La remise à niveau et la modernisation des infrastructures nationales ferroviaires, routières et fluviales nécessitent d'investir environ 3 milliards d'euros supplémentaires par an sur la période 2026-2031 dont au moins un milliard pour le rail pour éviter "un effondrement".

Telle est une des conclusions du rapport de l'ex-secrétaire d'État aux Transports Dominique Bussereau remis mercredi au ministre des Transports, Philippe Tabarot dans le cadre d'Ambition France Transports, la conférence sur le financement des infrastructures de transports.

Elle a débouché sur 14 propositions qui doivent permettre d'affronter le mur d'investissement annoncé et servir à une future loi.

La SNCF attend beaucoup de cette conférence et de ce rapport car les besoins sont urgents et massifs. Il s'agit de trouver un milliard d'euros par an supplémentaires pour maintenir en vie le réseau et surtout de prendre des décisions dès maintenant afin de pouvoir programmer les nécessaires travaux dès 2027.

Bonne nouvelle pour la compagnie, Philippe Tabarot a confirmé "le fléchage de l'intégralité des recettes des futurs nouvelles concessions autoroutiers vers les infrastructures de transports, estimées à terme à 2,5 milliards d’euros par an" et une "hausse des investissements pour la régénération du réseau ferroviaire".

"Cela constitue une avancée historique très attendue par l’ensemble des participants à la conférence", souligne le ministère des Transports.

"S’agissant du réseau ferroviaire, le texte fixera dans la loi l’objectif de 1,5 milliard d'euros supplémentaire par an affecté au réseau à compter de 2028", poursuit-il. De quoi rassurer la compagnie ferroviaire.

Une dette à la SNCF qui gonflerait à nouveau?

Autre bonne nouvelle, la création d'une taxe temporaire de 2% sur certains billets de train, comme les TGV, qui pourrait rapporter entre 150 et 300 millions d'euros par an, n'a "pas fait consensus" lors de la conférence, précise le rapporteur.

Par contre, la SNCF risque de grincer des dents face à cette piste: il est ainsi suggéré à la SNCF de recourir à l'emprunt pour financer une part des besoins d'investissement, "de manière ponctuelle et limitée pour ne pas dégrader les ratios d'endettement de l'entreprise", et de céder certains actifs, y compris immobiliers.

L'assainissement de la situation financière de la SNCF est l'une des fiertés de Jean-Pierre Farandou, son président. Le groupe affiche quatre exercices bénéficiaires consécutifs et une dette nette du groupe "maîtrisée" à 24,7 milliards d'euros en 2024, soit 3,6 fois l'Ebitda.

Il est fort probable que la compagnie ne s'attendait pas à ce type de proposition qui risque de fragiliser un équilibre encore fragile et menacé par la concurrence.
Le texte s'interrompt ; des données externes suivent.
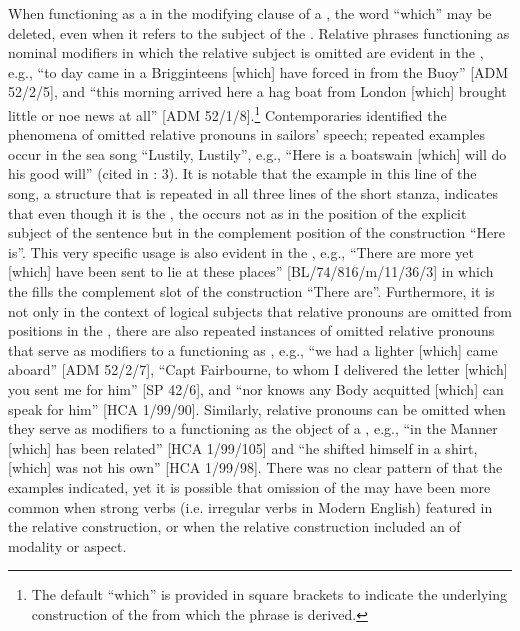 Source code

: When functioning as a  in the modifying clause of a , the word “which” may be deleted, even when it refers to the subject of the . Relative phrases functioning as nominal modifiers in which the relative subject  is omitted are evident in the , e.g., “to day came in a Brigginteens [which] have forced in from the Buoy” [ADM 52/2/5], and “this morning arrived here a hag boat from London [which] brought little or noe news at all” [ADM 52/1/8].\footnote{The default  “which” is provided in square brackets to indicate the underlying construction of the  from which the phrase is derived.} Contemporaries identified the phenomena of omitted relative pronouns in sailors’ speech; repeated examples occur in the sea song “Lustily, Lustily”, e.g., “Here is a boatswain [which] will do his good will” (cited in \citealt{Palmer1986}: 3). It is notable that the example in this line of the song, a structure that is repeated in all three lines of the short stanza, indicates that even though it is the , the  occurs not as in the position of the explicit subject of the sentence but in the complement position of the  construction “Here is”. This very specific usage is also evident in the , e.g., “There are more yet [which] have been sent to lie at these places” [BL/74/816/m/11/36/3] in which the  fills the complement slot of the  construction “There are”. Furthermore, it is not only in the context of logical subjects that relative pronouns are omitted from positions in the , there are also repeated instances of omitted relative pronouns that serve as modifiers to a  functioning as , e.g., “we had a lighter [which] came aboard” [ADM 52/2/7], “Capt Fairbourne, to whom I delivered the letter [which] you sent me for him” [SP 42/6], and “nor knows any Body acquitted [which] can speak for him” [HCA 1/99/90]. Similarly, relative pronouns can be omitted when they serve as modifiers to a  functioning as the object of a , e.g., “in the Manner [which] has been related” [HCA 1/99/105] and “he shifted himself in a shirt, [which] was not his own” [HCA 1/99/98]. There was no clear pattern of  that the  examples indicated, yet it is possible that omission of the  may have been more common when strong verbs (i.e. irregular verbs in Modern English) featured in the relative construction, or when the relative construction included an  of modality or aspect. 

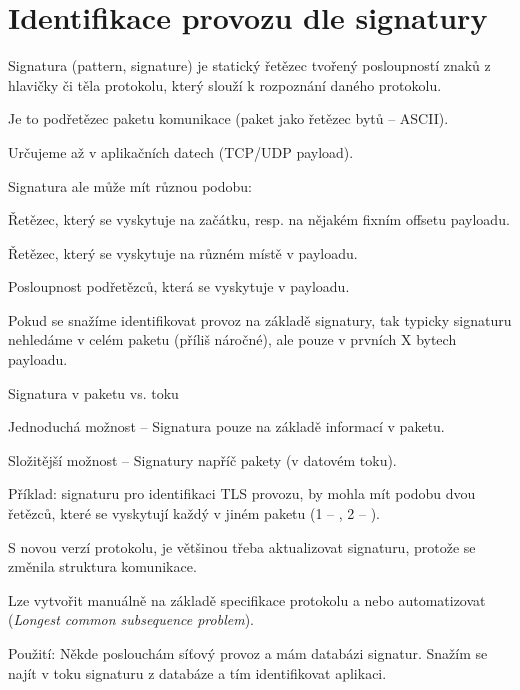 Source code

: 
\section{Identifikace provozu dle signatury}


\begin{compactitem}
    \item Signatura (pattern, signature) je statický řetězec tvořený posloupností znaků z hlavičky či těla protokolu, který slouží k rozpoznání daného protokolu. \begin{compactitem}
        \item Je to  podřetězec paketu komunikace (paket jako řetězec bytů -- ASCII).
        \item Určujeme až v aplikačních datech (TCP/UDP payload).
    \end{compactitem}
    \item Signatura ale může mít různou podobu: \begin{compactitem}
        \item Řetězec, který se vyskytuje na začátku, resp. na nějakém fixním offsetu payloadu.
        \item Řetězec, který se vyskytuje na různém místě v payloadu.
        \item Posloupnost podřetězců, která se vyskytuje v payloadu.
    \end{compactitem}
    \item Pokud se snažíme identifikovat provoz na základě signatury, tak typicky signaturu nehledáme v celém paketu (příliš náročné), ale pouze v prvních X bytech payloadu.
    \item Signatura v paketu vs. toku \begin{compactitem}
        \item Jednoduchá možnost -- Signatura pouze na základě informací v paketu.
        \item Složitější možnost -- Signatury napříč pakety (v datovém toku). \begin{compactitem}
            \item Příklad: signaturu pro identifikaci TLS provozu, by mohla mít podobu dvou řetězců, které se vyskytují každý v jiném paketu (1 -- , 2 -- ).
        \end{compactitem}
    \end{compactitem}
    \item S novou verzí protokolu, je většinou třeba aktualizovat signaturu, protože se změnila struktura komunikace.
    \item Lze vytvořit manuálně na základě specifikace protokolu a nebo automatizovat (\textit{Longest common subsequence problem}).
    \item Použití: Někde poslouchám síťový provoz a mám databázi signatur. Snažím se najít v toku signaturu z databáze a tím identifikovat aplikaci.
\end{compactitem}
Néanmoins, le rapport propose d'autres pistes (qui ne visent pas seulement le rail), en attendant de récupérer une partie de la manne des concessions autoroutières qui n'arrivera pas avant 2030.

Le rapporteur conseille notamment de flécher davantage de ressources, comme une part plus large de la TICPE ou de la taxe de solidarité sur les billets d'avion, vers l'Agence de financement des infrastructures de transport de France (Afit), alors que celles-ci vont encore en majorité dans le budget de l'Etat.

Par ailleurs, la suppression progressive du taux réduit de taxe sur les carburants (TICPE) accordé aux transporteurs routiers permettrait de dégager environ 1,2 milliard d'euros par an à horizon 2030, précise le rapport.

Ecotaxe régionale pour faire payer les poids lourds

Il est également proposé de faciliter le retour de l'écotaxe régionale, qui fait payer les poids lourds étrangers empruntant certains réseaux routiers très fréquentés, une piste également évoquée par la SNCF.

Le rapport préconise également d'augmenter les taxes sur les voitures, comme la taxe régionale sur les certificats d'immatriculation, aujourd'hui plafonnée à 60 euros. Une majoration d'un montant de 10 euros par certificat génèrerait 380 millions d'euros.

Abaisser le seuil du malus sur les véhicules au poids de 1,5 à 1,4 tonne permettrait de faire rentrer 400 millions d'euros par an de recettes supplémentaires.

Le rapport propose également la création d'une taxe sur la livraison de colis à domicile en zone urbaine, qui serait assise sur le chiffre d'affaires des plus grandes entreprises de commerce en ligne et pourrait générer entre 50 et 200 millions d'euros.